= Instructions to follow =
Your task is to copy every line of the records below that contains "aspek".

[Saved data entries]
• • • •

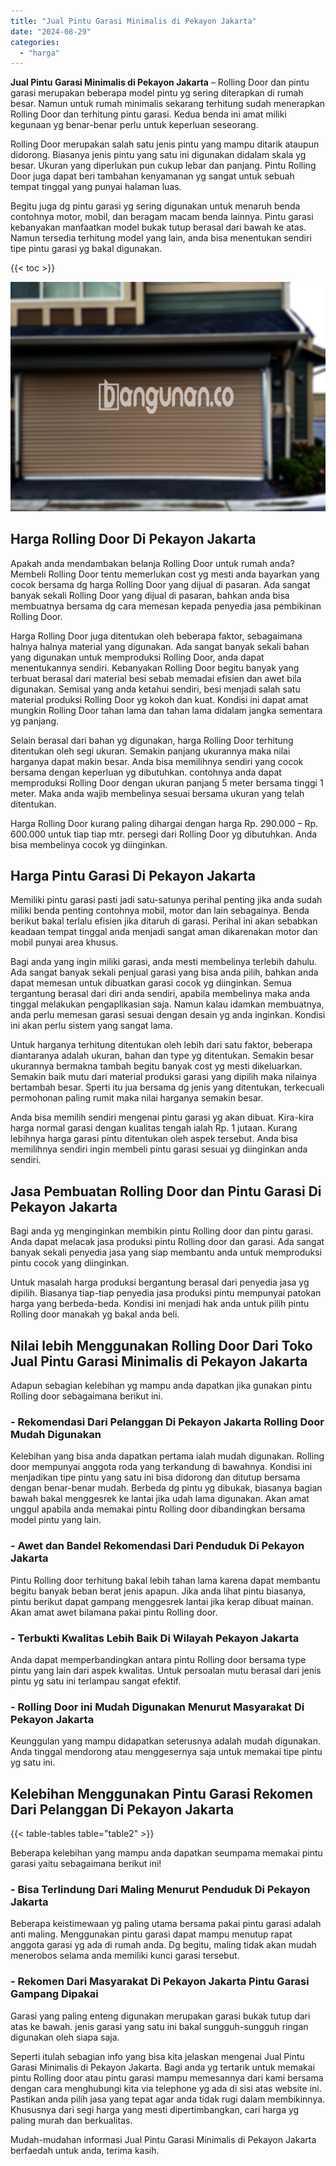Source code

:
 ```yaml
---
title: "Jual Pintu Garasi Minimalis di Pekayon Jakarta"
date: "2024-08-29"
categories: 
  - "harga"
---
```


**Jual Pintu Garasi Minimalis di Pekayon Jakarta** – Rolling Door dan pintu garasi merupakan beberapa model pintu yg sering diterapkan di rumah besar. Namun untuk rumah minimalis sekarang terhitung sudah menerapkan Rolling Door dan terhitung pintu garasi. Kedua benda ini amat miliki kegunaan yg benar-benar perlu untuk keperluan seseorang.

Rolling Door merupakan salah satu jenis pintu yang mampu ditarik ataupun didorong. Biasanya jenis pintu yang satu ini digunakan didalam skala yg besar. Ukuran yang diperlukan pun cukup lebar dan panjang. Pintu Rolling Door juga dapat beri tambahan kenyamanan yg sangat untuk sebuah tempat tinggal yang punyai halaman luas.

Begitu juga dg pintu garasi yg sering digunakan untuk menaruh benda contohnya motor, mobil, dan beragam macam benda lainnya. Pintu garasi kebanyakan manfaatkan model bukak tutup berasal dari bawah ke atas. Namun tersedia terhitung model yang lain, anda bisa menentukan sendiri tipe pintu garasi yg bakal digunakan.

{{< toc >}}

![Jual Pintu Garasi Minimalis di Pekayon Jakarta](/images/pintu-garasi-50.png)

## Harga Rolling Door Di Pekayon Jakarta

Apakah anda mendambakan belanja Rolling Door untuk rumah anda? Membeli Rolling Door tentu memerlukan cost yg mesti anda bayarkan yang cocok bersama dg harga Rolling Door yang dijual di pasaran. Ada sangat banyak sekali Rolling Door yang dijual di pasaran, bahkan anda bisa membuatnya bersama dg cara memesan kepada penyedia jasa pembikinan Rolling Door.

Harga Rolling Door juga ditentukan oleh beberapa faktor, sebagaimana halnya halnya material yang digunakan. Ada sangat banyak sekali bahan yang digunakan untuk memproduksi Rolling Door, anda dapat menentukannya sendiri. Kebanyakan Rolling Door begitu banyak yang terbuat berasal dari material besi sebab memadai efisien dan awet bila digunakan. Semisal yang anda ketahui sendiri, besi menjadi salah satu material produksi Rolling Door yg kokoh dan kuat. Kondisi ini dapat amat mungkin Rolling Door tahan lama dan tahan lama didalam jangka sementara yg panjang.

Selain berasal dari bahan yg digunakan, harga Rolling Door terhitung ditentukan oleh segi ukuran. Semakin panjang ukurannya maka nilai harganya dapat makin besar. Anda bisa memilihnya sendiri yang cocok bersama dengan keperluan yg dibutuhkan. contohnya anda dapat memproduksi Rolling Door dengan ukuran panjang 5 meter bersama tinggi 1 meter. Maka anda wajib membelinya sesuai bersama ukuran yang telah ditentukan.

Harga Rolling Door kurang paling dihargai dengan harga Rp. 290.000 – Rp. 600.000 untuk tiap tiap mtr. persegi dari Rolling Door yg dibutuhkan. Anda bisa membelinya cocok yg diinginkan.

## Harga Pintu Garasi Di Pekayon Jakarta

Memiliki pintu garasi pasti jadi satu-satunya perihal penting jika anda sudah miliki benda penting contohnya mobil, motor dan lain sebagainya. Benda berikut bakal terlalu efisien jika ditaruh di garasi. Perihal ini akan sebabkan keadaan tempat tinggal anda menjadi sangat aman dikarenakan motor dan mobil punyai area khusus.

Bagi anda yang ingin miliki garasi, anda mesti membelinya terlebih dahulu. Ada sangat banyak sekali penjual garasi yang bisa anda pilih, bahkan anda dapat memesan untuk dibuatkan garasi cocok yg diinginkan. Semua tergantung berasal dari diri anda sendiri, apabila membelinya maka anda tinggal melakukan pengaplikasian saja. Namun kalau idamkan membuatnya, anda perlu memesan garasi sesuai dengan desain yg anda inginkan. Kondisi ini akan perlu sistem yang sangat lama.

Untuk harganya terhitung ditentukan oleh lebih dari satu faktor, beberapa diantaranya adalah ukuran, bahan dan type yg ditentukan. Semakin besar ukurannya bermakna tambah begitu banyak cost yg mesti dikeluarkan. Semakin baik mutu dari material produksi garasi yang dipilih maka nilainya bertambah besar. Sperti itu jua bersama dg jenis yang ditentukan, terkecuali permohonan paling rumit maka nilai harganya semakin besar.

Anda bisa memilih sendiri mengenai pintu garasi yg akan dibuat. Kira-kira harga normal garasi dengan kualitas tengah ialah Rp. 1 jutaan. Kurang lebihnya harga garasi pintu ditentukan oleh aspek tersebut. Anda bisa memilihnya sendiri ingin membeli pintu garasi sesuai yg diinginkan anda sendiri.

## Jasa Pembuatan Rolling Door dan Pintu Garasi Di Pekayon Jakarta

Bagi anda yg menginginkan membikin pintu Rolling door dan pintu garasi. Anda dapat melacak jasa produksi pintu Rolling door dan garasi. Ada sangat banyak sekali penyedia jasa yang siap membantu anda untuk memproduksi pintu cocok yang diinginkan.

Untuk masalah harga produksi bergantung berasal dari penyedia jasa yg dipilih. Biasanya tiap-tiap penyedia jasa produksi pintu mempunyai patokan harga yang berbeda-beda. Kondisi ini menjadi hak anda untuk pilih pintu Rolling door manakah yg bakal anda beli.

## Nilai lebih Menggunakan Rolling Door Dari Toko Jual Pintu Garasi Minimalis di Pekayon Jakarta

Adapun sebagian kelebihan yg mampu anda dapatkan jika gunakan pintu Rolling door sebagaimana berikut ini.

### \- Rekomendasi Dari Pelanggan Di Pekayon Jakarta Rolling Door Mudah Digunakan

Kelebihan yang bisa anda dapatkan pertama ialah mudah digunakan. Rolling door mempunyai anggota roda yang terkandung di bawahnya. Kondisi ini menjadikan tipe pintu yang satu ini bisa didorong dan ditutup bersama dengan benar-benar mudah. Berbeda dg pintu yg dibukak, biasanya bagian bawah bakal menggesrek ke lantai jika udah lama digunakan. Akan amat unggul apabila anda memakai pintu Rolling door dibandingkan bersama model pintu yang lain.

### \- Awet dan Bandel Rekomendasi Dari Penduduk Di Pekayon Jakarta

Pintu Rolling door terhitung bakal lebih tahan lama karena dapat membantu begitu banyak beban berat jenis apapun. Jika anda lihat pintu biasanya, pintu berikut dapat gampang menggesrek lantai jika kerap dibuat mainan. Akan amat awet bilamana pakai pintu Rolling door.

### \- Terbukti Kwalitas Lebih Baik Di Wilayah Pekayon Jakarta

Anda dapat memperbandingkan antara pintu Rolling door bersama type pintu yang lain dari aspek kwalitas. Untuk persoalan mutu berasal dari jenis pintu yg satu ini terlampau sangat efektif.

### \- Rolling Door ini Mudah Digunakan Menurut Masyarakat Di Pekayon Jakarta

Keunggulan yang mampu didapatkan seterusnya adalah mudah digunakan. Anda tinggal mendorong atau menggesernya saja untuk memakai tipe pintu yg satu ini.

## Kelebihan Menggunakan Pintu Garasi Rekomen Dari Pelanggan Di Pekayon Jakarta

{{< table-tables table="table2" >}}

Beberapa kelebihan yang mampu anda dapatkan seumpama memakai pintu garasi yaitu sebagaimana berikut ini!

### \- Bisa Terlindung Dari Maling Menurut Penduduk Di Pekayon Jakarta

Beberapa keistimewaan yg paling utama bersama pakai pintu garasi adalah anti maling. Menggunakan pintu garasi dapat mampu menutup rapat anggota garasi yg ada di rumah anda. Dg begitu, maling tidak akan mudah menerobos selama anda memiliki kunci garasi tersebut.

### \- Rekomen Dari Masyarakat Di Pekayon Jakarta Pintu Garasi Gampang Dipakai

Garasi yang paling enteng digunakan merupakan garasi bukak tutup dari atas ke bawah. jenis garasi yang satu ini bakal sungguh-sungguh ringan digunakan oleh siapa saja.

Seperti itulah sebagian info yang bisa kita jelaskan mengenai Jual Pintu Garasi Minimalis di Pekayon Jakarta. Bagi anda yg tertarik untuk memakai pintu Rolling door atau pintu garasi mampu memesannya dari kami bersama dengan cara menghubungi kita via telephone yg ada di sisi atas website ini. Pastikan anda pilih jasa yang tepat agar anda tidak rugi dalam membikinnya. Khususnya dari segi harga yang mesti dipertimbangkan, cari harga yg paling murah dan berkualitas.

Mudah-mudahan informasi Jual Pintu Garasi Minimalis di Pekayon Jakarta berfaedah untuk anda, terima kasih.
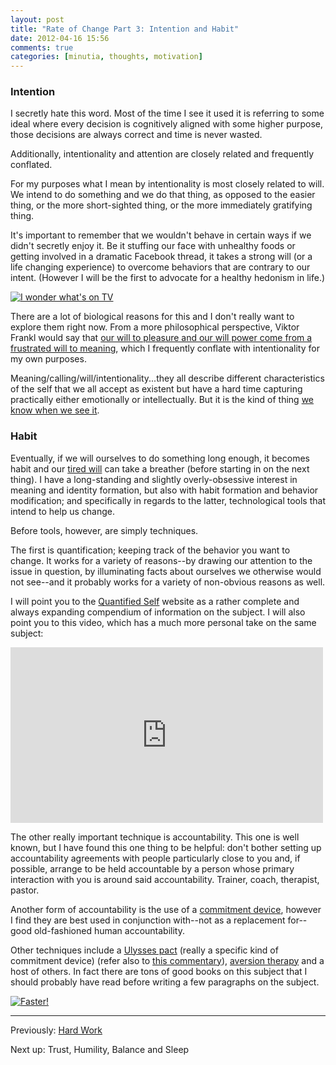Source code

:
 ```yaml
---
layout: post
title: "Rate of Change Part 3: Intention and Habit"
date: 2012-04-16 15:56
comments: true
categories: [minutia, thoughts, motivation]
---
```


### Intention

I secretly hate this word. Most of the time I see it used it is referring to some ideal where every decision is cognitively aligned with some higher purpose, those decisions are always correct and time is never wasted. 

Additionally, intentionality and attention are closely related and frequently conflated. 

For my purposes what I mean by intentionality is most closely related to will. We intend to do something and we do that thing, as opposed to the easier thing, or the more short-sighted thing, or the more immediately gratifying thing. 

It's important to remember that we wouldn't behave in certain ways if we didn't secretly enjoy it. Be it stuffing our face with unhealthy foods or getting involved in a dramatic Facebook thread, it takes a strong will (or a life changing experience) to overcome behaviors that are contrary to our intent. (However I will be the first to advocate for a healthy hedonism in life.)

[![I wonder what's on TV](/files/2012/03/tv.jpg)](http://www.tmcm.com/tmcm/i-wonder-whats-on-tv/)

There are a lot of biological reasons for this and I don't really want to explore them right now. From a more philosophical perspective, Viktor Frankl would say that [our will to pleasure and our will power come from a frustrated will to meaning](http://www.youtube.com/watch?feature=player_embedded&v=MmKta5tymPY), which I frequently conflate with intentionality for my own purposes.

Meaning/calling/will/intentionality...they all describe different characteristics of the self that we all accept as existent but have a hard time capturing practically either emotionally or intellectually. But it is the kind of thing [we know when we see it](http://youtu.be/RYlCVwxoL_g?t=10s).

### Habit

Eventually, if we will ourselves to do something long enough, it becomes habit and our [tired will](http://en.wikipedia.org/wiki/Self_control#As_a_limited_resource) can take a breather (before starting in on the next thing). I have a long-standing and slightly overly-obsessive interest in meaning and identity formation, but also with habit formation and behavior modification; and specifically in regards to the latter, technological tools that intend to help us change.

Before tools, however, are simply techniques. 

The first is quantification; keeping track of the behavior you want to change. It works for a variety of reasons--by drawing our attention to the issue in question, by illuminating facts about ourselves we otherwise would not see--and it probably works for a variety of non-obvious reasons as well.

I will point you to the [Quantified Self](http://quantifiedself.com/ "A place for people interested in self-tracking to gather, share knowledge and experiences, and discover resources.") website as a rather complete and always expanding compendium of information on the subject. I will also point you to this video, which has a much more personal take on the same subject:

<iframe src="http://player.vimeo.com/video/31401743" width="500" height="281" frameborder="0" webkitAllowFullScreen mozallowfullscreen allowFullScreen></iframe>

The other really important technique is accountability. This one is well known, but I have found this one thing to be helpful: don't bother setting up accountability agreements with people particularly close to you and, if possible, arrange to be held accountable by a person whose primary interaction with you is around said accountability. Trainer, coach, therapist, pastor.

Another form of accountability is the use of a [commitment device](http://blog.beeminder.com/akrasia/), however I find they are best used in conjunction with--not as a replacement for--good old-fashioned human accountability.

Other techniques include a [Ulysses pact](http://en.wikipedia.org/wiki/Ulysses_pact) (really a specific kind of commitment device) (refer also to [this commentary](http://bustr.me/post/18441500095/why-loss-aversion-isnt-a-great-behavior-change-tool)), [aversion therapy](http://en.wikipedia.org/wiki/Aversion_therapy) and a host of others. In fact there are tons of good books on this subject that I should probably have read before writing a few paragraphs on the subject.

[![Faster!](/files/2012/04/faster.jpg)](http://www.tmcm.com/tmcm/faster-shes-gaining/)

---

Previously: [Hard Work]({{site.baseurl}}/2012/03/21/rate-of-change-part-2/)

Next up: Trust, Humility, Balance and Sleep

• • • •

= Final answer =
Anda bisa memilih sendiri mengenai pintu garasi yg akan dibuat. Kira-kira harga normal garasi dengan kualitas tengah ialah Rp. 1 jutaan. Kurang lebihnya harga garasi pintu ditentukan oleh aspek tersebut. Anda bisa memilihnya sendiri ingin membeli pintu garasi sesuai yg diinginkan anda sendiri.
Anda dapat memperbandingkan antara pintu Rolling door bersama type pintu yang lain dari aspek kwalitas. Untuk persoalan mutu berasal dari jenis pintu yg satu ini terlampau sangat efektif.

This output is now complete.